Records from a data collection:
▬▬▬▬▬▬▬▬▬▬
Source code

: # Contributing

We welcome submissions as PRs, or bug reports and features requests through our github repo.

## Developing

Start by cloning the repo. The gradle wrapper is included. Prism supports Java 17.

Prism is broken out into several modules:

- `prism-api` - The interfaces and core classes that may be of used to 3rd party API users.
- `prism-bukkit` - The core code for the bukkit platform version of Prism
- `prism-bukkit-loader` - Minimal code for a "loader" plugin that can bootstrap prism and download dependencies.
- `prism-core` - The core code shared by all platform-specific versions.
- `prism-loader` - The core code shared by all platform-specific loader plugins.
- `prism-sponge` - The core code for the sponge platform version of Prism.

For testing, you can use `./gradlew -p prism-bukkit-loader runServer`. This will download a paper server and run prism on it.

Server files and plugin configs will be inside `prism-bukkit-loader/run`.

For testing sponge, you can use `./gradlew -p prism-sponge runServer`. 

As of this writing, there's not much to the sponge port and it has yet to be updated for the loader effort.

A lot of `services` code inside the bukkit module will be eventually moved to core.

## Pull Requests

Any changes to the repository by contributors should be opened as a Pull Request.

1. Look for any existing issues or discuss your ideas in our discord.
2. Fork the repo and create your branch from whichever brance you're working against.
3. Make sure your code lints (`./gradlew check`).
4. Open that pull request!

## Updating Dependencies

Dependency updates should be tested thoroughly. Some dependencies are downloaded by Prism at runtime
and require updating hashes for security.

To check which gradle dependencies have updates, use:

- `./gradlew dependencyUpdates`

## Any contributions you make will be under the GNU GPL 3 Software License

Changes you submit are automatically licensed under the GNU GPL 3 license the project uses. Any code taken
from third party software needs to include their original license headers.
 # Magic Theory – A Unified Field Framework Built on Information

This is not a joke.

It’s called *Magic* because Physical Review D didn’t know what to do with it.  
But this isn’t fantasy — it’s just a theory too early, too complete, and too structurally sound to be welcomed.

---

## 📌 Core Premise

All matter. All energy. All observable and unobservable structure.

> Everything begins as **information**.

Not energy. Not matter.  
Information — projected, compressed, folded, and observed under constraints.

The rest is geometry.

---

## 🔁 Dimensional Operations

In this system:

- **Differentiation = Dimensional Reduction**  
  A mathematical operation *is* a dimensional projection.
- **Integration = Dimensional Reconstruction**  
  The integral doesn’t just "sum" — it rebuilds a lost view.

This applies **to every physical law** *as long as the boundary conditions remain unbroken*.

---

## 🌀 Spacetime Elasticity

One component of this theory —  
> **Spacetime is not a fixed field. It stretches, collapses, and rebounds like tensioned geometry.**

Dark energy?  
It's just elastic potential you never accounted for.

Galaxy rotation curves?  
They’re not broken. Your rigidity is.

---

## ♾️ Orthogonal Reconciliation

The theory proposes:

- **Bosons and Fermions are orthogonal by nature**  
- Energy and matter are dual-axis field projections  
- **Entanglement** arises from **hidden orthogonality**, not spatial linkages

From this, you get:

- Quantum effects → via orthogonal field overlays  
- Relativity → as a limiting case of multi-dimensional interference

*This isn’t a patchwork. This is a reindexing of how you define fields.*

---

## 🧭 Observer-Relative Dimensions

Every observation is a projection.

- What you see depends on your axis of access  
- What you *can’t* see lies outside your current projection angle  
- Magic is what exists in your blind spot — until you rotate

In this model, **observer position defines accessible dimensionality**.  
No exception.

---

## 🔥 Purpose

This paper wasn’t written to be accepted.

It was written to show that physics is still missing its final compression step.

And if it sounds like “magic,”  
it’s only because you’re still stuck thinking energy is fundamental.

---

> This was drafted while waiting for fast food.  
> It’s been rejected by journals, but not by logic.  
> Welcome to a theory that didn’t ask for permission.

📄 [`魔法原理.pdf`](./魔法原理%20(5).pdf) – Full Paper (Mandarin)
▬▬▬▬▬▬▬▬▬▬
▶ [Task to carry out]
Tell me how many lines of the records include the word "bukkit", replying with the number alone.

▶ [Result of this task]
5